Stored data entries

────────────────

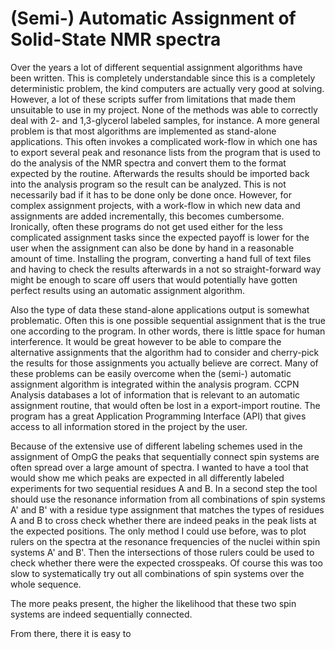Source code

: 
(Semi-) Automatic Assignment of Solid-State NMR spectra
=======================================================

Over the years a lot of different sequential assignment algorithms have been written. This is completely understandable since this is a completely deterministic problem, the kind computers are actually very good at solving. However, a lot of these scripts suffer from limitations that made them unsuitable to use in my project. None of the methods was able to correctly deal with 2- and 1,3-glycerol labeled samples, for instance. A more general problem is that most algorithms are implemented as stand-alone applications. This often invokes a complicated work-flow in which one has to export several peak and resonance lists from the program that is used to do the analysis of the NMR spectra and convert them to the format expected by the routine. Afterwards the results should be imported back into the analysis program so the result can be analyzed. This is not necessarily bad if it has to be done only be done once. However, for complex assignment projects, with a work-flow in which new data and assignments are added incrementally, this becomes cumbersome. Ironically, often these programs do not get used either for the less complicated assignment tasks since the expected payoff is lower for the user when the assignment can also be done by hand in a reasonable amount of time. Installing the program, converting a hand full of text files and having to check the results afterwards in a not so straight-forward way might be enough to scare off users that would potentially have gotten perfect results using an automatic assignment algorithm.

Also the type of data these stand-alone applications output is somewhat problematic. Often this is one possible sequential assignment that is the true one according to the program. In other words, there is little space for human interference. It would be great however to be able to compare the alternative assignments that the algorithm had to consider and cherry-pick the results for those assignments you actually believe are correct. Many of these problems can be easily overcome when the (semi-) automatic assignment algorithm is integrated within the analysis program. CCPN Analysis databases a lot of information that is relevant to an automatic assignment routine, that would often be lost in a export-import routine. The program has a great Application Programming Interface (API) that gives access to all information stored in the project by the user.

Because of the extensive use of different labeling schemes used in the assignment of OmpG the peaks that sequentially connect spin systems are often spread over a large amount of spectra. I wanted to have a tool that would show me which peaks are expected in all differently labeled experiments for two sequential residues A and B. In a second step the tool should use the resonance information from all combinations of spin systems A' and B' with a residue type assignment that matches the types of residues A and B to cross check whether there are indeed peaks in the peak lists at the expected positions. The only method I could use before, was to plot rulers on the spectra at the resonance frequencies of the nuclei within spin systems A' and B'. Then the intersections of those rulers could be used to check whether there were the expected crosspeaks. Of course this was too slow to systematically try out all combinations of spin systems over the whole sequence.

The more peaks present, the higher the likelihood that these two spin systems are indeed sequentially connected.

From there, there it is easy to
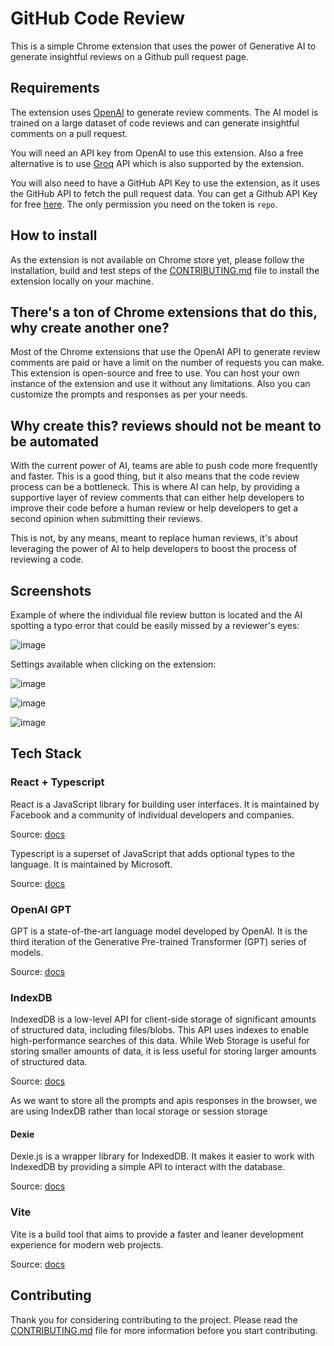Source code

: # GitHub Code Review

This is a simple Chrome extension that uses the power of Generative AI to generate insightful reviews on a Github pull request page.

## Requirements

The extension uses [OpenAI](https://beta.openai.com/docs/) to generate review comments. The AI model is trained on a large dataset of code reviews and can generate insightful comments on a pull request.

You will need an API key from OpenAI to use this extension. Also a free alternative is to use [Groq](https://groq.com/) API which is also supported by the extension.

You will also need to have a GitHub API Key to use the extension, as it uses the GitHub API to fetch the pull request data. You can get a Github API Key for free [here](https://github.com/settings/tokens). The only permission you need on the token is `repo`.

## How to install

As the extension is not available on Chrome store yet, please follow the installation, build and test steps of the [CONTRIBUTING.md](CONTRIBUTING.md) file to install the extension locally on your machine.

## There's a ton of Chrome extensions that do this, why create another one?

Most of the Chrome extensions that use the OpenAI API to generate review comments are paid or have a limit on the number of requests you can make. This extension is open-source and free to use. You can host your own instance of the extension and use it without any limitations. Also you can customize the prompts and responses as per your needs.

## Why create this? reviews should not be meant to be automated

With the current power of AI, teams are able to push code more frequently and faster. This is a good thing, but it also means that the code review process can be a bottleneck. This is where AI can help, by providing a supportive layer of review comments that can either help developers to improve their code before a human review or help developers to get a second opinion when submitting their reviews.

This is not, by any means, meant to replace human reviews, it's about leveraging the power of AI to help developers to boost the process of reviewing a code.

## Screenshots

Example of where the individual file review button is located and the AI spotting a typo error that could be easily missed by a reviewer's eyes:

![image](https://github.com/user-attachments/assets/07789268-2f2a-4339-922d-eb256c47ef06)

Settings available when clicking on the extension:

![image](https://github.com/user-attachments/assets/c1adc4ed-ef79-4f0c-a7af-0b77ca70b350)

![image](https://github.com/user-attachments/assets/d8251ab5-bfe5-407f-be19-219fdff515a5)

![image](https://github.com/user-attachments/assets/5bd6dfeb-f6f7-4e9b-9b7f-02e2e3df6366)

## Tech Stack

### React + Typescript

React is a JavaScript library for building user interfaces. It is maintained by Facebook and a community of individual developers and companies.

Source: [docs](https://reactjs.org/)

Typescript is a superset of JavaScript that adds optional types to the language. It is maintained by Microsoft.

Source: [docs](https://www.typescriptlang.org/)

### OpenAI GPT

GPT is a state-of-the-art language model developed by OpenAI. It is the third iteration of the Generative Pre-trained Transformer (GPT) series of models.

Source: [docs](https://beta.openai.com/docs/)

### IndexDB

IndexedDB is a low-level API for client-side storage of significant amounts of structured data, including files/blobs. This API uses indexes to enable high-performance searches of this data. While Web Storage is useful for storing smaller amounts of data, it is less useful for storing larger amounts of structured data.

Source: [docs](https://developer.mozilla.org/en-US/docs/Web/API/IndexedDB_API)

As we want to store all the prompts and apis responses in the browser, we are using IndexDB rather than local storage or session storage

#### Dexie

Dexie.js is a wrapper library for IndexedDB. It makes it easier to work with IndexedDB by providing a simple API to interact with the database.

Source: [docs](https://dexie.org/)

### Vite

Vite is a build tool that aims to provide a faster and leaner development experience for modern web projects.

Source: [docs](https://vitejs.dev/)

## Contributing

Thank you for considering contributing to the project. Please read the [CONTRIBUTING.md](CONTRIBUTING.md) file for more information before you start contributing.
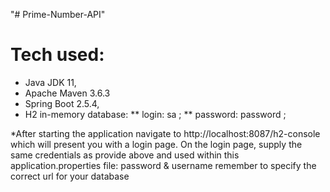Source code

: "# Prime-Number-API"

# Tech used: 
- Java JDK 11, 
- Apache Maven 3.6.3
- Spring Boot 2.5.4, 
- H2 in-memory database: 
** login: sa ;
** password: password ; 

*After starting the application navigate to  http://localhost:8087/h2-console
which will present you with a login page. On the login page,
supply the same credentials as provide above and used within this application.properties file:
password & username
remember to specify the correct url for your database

────────────────

How to complete this task —
Your reply should hold nothing but the lines above, from the one containing "Settings available when" to the one containing "which will present", reproduced exactly minus the pictures.

Result of the task —
Settings available when clicking on the extension:

![image](https://github.com/user-attachments/assets/c1adc4ed-ef79-4f0c-a7af-0b77ca70b350)

![image](https://github.com/user-attachments/assets/d8251ab5-bfe5-407f-be19-219fdff515a5)

![image](https://github.com/user-attachments/assets/5bd6dfeb-f6f7-4e9b-9b7f-02e2e3df6366)

## Tech Stack

### React + Typescript

React is a JavaScript library for building user interfaces. It is maintained by Facebook and a community of individual developers and companies.

Source: [docs](https://reactjs.org/)

Typescript is a superset of JavaScript that adds optional types to the language. It is maintained by Microsoft.

Source: [docs](https://www.typescriptlang.org/)

### OpenAI GPT

GPT is a state-of-the-art language model developed by OpenAI. It is the third iteration of the Generative Pre-trained Transformer (GPT) series of models.

Source: [docs](https://beta.openai.com/docs/)

### IndexDB

IndexedDB is a low-level API for client-side storage of significant amounts of structured data, including files/blobs. This API uses indexes to enable high-performance searches of this data. While Web Storage is useful for storing smaller amounts of data, it is less useful for storing larger amounts of structured data.

Source: [docs](https://developer.mozilla.org/en-US/docs/Web/API/IndexedDB_API)

As we want to store all the prompts and apis responses in the browser, we are using IndexDB rather than local storage or session storage

#### Dexie

Dexie.js is a wrapper library for IndexedDB. It makes it easier to work with IndexedDB by providing a simple API to interact with the database.

Source: [docs](https://dexie.org/)

### Vite

Vite is a build tool that aims to provide a faster and leaner development experience for modern web projects.

Source: [docs](https://vitejs.dev/)

## Contributing

Thank you for considering contributing to the project. Please read the [CONTRIBUTING.md](CONTRIBUTING.md) file for more information before you start contributing.
Source code

: "# Prime-Number-API"

# Tech used: 
- Java JDK 11, 
- Apache Maven 3.6.3
- Spring Boot 2.5.4, 
- H2 in-memory database: 
** login: sa ;
** password: password ; 

*After starting the application navigate to  http://localhost:8087/h2-console
which will present you with a login page. On the login page,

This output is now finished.